◆ Exercise details: Copy the entries exactly, leaving out nothing.

--------------------

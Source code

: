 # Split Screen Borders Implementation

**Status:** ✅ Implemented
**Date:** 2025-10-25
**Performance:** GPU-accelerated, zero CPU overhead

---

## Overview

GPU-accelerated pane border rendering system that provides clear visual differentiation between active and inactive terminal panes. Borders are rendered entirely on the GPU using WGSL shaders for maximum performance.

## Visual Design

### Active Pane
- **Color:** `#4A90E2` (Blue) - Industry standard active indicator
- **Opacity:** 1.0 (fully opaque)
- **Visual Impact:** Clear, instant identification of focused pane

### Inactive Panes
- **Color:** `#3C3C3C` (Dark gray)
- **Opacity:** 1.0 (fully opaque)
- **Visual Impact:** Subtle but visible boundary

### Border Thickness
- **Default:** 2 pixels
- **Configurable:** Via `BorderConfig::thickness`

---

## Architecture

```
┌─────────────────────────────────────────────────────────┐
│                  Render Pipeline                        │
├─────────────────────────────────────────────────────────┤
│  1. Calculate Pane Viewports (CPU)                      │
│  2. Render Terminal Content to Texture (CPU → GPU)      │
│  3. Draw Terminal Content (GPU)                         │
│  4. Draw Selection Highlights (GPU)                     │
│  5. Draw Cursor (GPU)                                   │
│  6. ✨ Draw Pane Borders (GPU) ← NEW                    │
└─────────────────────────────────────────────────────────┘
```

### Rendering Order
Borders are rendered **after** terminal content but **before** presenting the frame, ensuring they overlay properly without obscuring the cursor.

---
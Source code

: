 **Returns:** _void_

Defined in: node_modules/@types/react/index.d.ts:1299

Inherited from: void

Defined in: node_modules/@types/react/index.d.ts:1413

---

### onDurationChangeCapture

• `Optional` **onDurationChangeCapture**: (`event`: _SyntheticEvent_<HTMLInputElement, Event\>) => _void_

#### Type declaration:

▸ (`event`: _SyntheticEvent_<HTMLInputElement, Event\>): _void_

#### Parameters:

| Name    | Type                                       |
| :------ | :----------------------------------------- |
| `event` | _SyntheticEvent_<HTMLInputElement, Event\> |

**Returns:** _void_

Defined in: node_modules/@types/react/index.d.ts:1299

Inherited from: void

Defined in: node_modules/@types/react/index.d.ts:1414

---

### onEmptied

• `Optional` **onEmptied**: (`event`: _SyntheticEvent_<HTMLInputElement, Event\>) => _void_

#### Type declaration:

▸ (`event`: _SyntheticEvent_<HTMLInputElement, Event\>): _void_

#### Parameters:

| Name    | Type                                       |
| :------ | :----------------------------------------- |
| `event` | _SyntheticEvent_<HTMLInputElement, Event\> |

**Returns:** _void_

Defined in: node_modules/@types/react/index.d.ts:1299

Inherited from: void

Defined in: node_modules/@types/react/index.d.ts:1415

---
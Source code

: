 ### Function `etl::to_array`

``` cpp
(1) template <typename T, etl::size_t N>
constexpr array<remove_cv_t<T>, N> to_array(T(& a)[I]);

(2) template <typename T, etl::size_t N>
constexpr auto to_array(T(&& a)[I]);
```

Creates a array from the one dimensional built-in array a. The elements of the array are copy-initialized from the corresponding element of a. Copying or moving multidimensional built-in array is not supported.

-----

--------------------

◆ Finished exercise:
Source code

: # Split Screen Borders Implementation

**Status:** ✅ Implemented
**Date:** 2025-10-25
**Performance:** GPU-accelerated, zero CPU overhead

---

## Overview

GPU-accelerated pane border rendering system that provides clear visual differentiation between active and inactive terminal panes. Borders are rendered entirely on the GPU using WGSL shaders for maximum performance.

## Visual Design

### Active Pane
- **Color:** `#4A90E2` (Blue) - Industry standard active indicator
- **Opacity:** 1.0 (fully opaque)
- **Visual Impact:** Clear, instant identification of focused pane

### Inactive Panes
- **Color:** `#3C3C3C` (Dark gray)
- **Opacity:** 1.0 (fully opaque)
- **Visual Impact:** Subtle but visible boundary

### Border Thickness
- **Default:** 2 pixels
- **Configurable:** Via `BorderConfig::thickness`

---

## Architecture

```
┌─────────────────────────────────────────────────────────┐
│                  Render Pipeline                        │
├─────────────────────────────────────────────────────────┤
│  1. Calculate Pane Viewports (CPU)                      │
│  2. Render Terminal Content to Texture (CPU → GPU)      │
│  3. Draw Terminal Content (GPU)                         │
│  4. Draw Selection Highlights (GPU)                     │
│  5. Draw Cursor (GPU)                                   │
│  6. ✨ Draw Pane Borders (GPU) ← NEW                    │
└─────────────────────────────────────────────────────────┘
```

### Rendering Order
Borders are rendered **after** terminal content but **before** presenting the frame, ensuring they overlay properly without obscuring the cursor.

---
Source code

: **Returns:** _void_

Defined in: node_modules/@types/react/index.d.ts:1299

Inherited from: void

Defined in: node_modules/@types/react/index.d.ts:1413

---

### onDurationChangeCapture

• `Optional` **onDurationChangeCapture**: (`event`: _SyntheticEvent_<HTMLInputElement, Event\>) => _void_

#### Type declaration:

▸ (`event`: _SyntheticEvent_<HTMLInputElement, Event\>): _void_

#### Parameters:

| Name    | Type                                       |
| :------ | :----------------------------------------- |
| `event` | _SyntheticEvent_<HTMLInputElement, Event\> |

**Returns:** _void_

Defined in: node_modules/@types/react/index.d.ts:1299

Inherited from: void

Defined in: node_modules/@types/react/index.d.ts:1414

---

### onEmptied

• `Optional` **onEmptied**: (`event`: _SyntheticEvent_<HTMLInputElement, Event\>) => _void_

#### Type declaration:

▸ (`event`: _SyntheticEvent_<HTMLInputElement, Event\>): _void_

#### Parameters:

| Name    | Type                                       |
| :------ | :----------------------------------------- |
| `event` | _SyntheticEvent_<HTMLInputElement, Event\> |

**Returns:** _void_

Defined in: node_modules/@types/react/index.d.ts:1299

Inherited from: void

Defined in: node_modules/@types/react/index.d.ts:1415

---
Source code

: ### Function `etl::to_array`

``` cpp
(1) template <typename T, etl::size_t N>
constexpr array<remove_cv_t<T>, N> to_array(T(& a)[I]);

(2) template <typename T, etl::size_t N>
constexpr auto to_array(T(&& a)[I]);
```

Creates a array from the one dimensional built-in array a. The elements of the array are copy-initialized from the corresponding element of a. Copying or moving multidimensional built-in array is not supported.

-----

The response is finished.